Hi! Here is a pitch derived from this discussion:
Distinguishable protocol and isIdentical Function for Quick Comparisons
Introduction
I propose a new Distinguishable protocol and isIdentical function for determining if two instances are distinguishable in constant-time.
Motivation
Suppose we have some code that listens to values from an AsyncSequence. Every value received from the AsyncSequence is then used to perform some work that scales linearly with the size of the Element:
func doLinearOperation<T>(with: T) {
// perform some operation
// scales linearly with T
}
func f1<S>(sequence: S) async throws where S: AsyncSequence {
for try await element in sequence {
doLinearOperation(with: element)
}
}
Here we perform a linear operation on every value received from sequence. How much performance does this use?
Suppose we know that the work performed in doLinearOperation is only necessary when element is not equal (here we define "equal" to be "value equality"). The first call to doLinearOperation is important, and the next calls to doLinearOperation are only important if element is not equal-by-value to the last element that was used to perform doLinearOperation.
When we know that Element conforms to Equatable we can choose to "memoize" our values before we perform doLinearOperation:
func f2<S>(sequence: S) async throws where S: AsyncSequence, S.Element: Equatable {
var oldElement: S.Element?
for try await element in sequence {
if oldElement != element {
oldElement = element
doLinearOperation(with: element)
}
}
}
When our sequence produces many elements that are equal-by-value, "eagerly" passing that element to doLinearOperation performs more work than necessary. Performing a check for value-equality before we pass that element to doLinearOperation saves us the work from performing more doLinearOperation than necessary, but we have now traded performance in a different direction. Because we know that the work performed in doLinearOperation scales linearly with the size of the Element, and we know that the == operator also scales linearly with the size of the Element, we now perform two linear operations whenever our sequence delivers a new value that is not equal-by-value to the previous input to doLinearOperation.
At this point our product engineer has to make a tradeoff: do we "eagerly" perform the call to doLinearOperation without a preflight check for value equality on the expectation that sequence will produce many non-equal values, or do we perform the call to doLinearOperation with a preflight check for value equality on the expectation that sequence will produce many equal values?
There is a third path forward… a "quick" check against elements that returns in constant-time and guarantees these types must be equal by value.
Prior Art
Swift.String already ships a public-but-underscored API that returns in constant time:[1]
extension String {
/// Returns a boolean value indicating whether this string is identical to
/// `other`.
///
/// Two string values are identical if there is no way to distinguish between
/// them.
///
/// Comparing strings this way includes comparing (normally) hidden
/// implementation details such as the memory location of any underlying
/// string storage object.
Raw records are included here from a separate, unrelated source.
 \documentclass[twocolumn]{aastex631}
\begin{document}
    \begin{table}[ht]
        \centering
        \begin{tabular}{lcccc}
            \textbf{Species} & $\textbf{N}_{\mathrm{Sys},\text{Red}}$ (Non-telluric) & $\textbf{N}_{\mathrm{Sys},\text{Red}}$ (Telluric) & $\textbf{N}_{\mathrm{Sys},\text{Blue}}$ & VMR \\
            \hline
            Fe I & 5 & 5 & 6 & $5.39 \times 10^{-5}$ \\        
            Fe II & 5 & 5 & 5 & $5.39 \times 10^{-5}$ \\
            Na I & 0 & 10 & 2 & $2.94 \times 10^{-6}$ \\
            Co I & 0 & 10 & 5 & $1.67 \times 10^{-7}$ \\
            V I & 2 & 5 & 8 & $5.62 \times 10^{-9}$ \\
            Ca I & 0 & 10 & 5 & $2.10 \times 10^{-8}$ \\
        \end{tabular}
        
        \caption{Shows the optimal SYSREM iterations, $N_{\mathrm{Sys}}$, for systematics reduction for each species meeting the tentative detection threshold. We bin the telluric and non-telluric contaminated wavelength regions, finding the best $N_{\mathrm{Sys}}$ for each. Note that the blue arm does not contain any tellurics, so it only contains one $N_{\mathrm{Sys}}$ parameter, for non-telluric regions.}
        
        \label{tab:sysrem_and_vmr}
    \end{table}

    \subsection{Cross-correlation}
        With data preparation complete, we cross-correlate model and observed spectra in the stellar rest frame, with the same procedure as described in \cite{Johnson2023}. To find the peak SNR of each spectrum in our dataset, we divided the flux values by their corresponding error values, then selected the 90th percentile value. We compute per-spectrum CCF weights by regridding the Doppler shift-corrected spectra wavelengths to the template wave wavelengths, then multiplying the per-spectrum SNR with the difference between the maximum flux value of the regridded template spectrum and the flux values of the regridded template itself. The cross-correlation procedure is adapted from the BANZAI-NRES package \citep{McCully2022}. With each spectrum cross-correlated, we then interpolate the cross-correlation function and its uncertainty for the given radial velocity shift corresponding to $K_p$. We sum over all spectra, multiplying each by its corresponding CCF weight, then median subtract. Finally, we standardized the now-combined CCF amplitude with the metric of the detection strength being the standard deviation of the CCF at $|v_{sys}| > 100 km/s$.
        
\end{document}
Therefore, identical strings are guaranteed to
/// compare equal with `==`, but not all equal strings are considered
/// identical.
///
/// - Performance: O(1)
@_alwaysEmitIntoClient
public func _isIdentical(to other: Self) -> Bool {
self._guts.rawBits == other._guts.rawBits
}
}
We don't see this API currently being used in standard library, but it's possible this API is already being used to optimize performance in private frameworks from Apple.
Proposed Solution
Many types in Swift and Foundation are "copy-on-write" data structures. These types present as value types, but can leverage a reference to some shared state to optimize for performance. When we copy this value we copy a reference to shared storage. If we perform a mutation on a copy we can preserve value semantics by copying the storage reference to a unique value before we write our mutation: we "copy" on "write".
This means that many types in Swift and Foundation already have some private reference that can be checked in constant-time to determine if two values are identical. Because these types copy before writing, if two values are identical by their shared storage must be equal by value.
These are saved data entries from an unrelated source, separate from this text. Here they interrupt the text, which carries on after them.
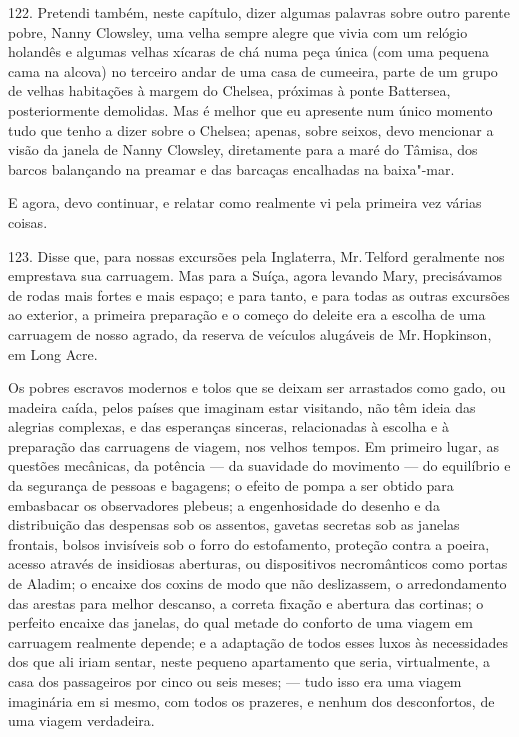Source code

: 122. Pretendi também, neste capítulo, dizer algumas palavras sobre outro
parente pobre, Nanny Clowsley, uma velha sempre alegre que vivia com um
relógio holandês e algumas velhas xícaras de chá numa peça única (com
uma pequena cama na alcova) no terceiro andar de uma casa de cumeeira,
parte de um grupo de velhas habitações à margem do Chelsea, próximas à
ponte Battersea, posteriormente demolidas. Mas é melhor que eu apresente
num único momento tudo que tenho a dizer sobre o Chelsea; apenas, sobre
seixos, devo mencionar a visão da janela de Nanny Clowsley, diretamente
para a maré do Tâmisa, dos barcos balançando na preamar e das barcaças
encalhadas na baixa"-mar.

E agora, devo continuar, e relatar como realmente vi pela primeira vez
várias coisas.

123. Disse que, para nossas excursões pela Inglaterra, Mr.\,Telford
geralmente nos emprestava sua carruagem. Mas para a Suíça, agora levando
Mary, precisávamos de rodas mais fortes e mais espaço; e para tanto, e
para todas as outras excursões ao exterior, a primeira preparação e o
começo do deleite era a escolha de uma carruagem de nosso agrado, da
reserva de veículos alugáveis de Mr.\,Hopkinson, em Long Acre.

Os pobres escravos modernos e tolos que se deixam ser arrastados como
gado, ou madeira caída, pelos países que imaginam estar visitando, não
têm ideia das alegrias complexas, e das esperanças sinceras,
relacionadas à escolha e à preparação das carruagens de viagem, nos
velhos tempos. Em primeiro lugar, as questões mecânicas, da potência ---
da suavidade do movimento --- do equilíbrio e da segurança de pessoas e
bagagens; o efeito de pompa a ser obtido para embasbacar os observadores
plebeus; a engenhosidade do desenho e da distribuição das despensas sob
os assentos, gavetas secretas sob as janelas frontais, bolsos invisíveis
sob o forro do estofamento, proteção contra a poeira, acesso através de
insidiosas aberturas, ou dispositivos necromânticos como portas de
Aladim; o encaixe dos coxins de modo que não deslizassem, o
arredondamento das arestas para melhor descanso, a correta fixação e
abertura das cortinas; o perfeito encaixe das janelas, do qual metade do
conforto de uma viagem em carruagem realmente depende; e a adaptação de
todos esses luxos às necessidades dos que ali iriam sentar, neste
pequeno apartamento que seria, virtualmente, a casa dos passageiros por
cinco ou seis meses; --- tudo isso era uma viagem imaginária em si mesmo,
com todos os prazeres, e nenhum dos desconfortos, de uma viagem
verdadeira.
Suppose our Element conformed to a Distinguishable protocol. This Element now adopts a function that can return in constant time if two values are identical and must be equal by-value
We can now refactor our operation on AsyncSequence to take advantage of this:
func f3<S>(sequence: S) async throws where S: AsyncSequence, S.Element: Distinguishable {
var oldElement: S.Element?
for try await element in sequence {
if oldElement.isIdentical(to: element) == false {
oldElement = element
doLinearOperation(with: element)
}
}
}
What has this done for our performance? We know that doLinearOperation performs a linear operation over element. We also know that isIdentical returns in constant-time. If isIdentical returns true we skip performing doLinearOperation. If isIdentical returns false we perform doLinearOperation, but this is now one linear operation. We will potentially perform this linear operation even if the element returned is equal by-value, but since the preflight check to confirm value equality was itself a linear operation, we now perform one linear operation instead of two.
Detailed Design
Here is a new protocol defined in Standard Library:
@available(SwiftStdlib 6.3, *)
protocol Distinguishable {
/// - Performance: O(1)
func isIdentical(to other: Self) -> Bool
}
Because Distinguishable is similar but orthogonal to value equality, we give infra engineers the ability to define what "identity equality" means for them and the types that adopt Distinguishable.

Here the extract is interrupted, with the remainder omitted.